For the aluminum cycle of reusable materials, scrap supply is the bottleneck. aluminum products can last for a very long time. aluminum windows, for example, can reach a lifespan of sometimes far more than 50 years. Around 75 % of all aluminum that was ever produced is still in use today. Part of this has already run through several recycling processes, according to aluminum manufacturer Hydro.

With a production of around 700,000 tons, the German aluminum recycling industry is one of the leaders in Europe. In Germany, the production of aluminum made of used products has long since far exceeded production using primary aluminum. The recycling rate has reached around 95 % both in the automotive field and the construction sector and over 80 % in packaging. Throughout Europe, close to 95 % of aluminum scrap is also recycled from vehicles.

Consequently, the recycling industry plays a significant role in aluminum’s life cycle. The amount of recycled metal is increasing and remelting plants have new and improved processes to reduce emissions caused by melting aluminum scrap. aluminum companies such as Hydro continue to invest in the expansion of recycling capacities. To do this, they install state-of-the-art plant technology.

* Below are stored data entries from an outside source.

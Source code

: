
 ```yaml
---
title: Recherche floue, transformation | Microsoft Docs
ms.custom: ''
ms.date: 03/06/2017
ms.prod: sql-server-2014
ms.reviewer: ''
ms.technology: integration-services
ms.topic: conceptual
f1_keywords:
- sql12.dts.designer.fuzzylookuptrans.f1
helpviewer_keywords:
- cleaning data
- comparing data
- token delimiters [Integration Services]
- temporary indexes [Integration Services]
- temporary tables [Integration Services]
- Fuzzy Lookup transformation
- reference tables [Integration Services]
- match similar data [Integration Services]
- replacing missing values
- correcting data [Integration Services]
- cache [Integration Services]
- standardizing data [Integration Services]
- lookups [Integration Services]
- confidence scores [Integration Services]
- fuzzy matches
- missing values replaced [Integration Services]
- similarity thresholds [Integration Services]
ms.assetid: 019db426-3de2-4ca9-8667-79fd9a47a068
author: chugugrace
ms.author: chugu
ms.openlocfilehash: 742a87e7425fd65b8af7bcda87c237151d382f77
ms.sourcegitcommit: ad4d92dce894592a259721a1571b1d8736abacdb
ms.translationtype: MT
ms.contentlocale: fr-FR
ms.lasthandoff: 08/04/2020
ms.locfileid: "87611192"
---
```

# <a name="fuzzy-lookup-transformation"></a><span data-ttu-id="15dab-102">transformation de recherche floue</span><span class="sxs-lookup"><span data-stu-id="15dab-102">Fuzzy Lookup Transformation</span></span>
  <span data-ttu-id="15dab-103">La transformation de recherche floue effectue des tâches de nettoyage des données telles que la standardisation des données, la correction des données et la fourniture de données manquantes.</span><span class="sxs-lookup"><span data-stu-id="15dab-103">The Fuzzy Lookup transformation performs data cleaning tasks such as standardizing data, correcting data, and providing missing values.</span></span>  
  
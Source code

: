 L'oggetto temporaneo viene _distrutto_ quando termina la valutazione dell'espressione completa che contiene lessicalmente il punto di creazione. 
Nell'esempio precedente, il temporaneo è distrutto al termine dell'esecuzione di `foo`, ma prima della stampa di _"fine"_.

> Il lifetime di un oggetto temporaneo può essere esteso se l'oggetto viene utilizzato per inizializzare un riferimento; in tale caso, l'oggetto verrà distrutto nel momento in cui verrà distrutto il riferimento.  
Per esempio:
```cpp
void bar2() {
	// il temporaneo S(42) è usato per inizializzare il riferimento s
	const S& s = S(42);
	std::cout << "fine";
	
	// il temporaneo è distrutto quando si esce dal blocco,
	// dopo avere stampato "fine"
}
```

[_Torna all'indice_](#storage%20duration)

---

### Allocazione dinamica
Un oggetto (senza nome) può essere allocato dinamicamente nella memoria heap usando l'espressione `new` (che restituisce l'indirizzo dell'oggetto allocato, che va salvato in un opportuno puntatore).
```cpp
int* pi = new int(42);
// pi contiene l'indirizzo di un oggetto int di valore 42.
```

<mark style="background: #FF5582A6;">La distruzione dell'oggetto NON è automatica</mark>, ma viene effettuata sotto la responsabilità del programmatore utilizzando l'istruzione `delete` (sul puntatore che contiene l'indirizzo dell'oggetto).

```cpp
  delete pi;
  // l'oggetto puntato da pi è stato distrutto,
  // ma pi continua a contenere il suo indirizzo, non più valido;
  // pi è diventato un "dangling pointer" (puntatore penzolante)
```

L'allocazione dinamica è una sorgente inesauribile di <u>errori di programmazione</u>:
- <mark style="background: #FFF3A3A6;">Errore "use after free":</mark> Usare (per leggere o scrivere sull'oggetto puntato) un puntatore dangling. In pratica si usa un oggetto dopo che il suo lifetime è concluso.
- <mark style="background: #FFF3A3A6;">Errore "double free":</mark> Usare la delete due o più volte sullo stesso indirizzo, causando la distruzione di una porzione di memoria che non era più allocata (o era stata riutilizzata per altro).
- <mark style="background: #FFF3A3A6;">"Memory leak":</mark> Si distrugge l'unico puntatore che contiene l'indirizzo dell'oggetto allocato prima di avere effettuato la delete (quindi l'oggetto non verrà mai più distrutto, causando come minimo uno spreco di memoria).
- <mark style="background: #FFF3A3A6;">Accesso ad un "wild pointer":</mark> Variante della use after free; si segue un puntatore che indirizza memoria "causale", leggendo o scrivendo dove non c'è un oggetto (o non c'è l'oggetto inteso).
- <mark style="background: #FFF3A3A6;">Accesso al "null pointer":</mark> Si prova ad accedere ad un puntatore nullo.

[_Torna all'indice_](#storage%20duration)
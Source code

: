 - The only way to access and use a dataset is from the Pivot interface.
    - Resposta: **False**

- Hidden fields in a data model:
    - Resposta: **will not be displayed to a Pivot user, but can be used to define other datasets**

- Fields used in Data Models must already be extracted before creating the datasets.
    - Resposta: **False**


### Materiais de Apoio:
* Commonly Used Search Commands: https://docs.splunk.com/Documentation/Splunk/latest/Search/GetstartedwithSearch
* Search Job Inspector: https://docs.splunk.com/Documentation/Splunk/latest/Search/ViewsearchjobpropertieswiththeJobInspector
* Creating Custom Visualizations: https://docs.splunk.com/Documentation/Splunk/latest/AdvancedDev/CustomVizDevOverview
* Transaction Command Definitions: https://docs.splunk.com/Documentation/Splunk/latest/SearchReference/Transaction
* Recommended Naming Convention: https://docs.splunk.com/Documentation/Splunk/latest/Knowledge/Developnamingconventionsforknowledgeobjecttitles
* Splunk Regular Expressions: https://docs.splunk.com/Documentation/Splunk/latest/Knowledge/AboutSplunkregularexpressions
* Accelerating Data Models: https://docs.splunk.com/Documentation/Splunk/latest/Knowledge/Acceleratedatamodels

With regard to energy, aluminum manufacture using secondary aluminum is hard to beat: A mere 5 % of the initial amount of energy used are required to manufacture aluminum from recycling material. In contrast, producing primary aluminum using bauxite / aluminum ore is extremely energy intensive. In Germany, the production of one ton of primary aluminum requires less than 15 MWh of electricity. In other countries, the required energy consumption can be considerably higher. The larger part of aluminum produced in Germany is made of secondary aluminum.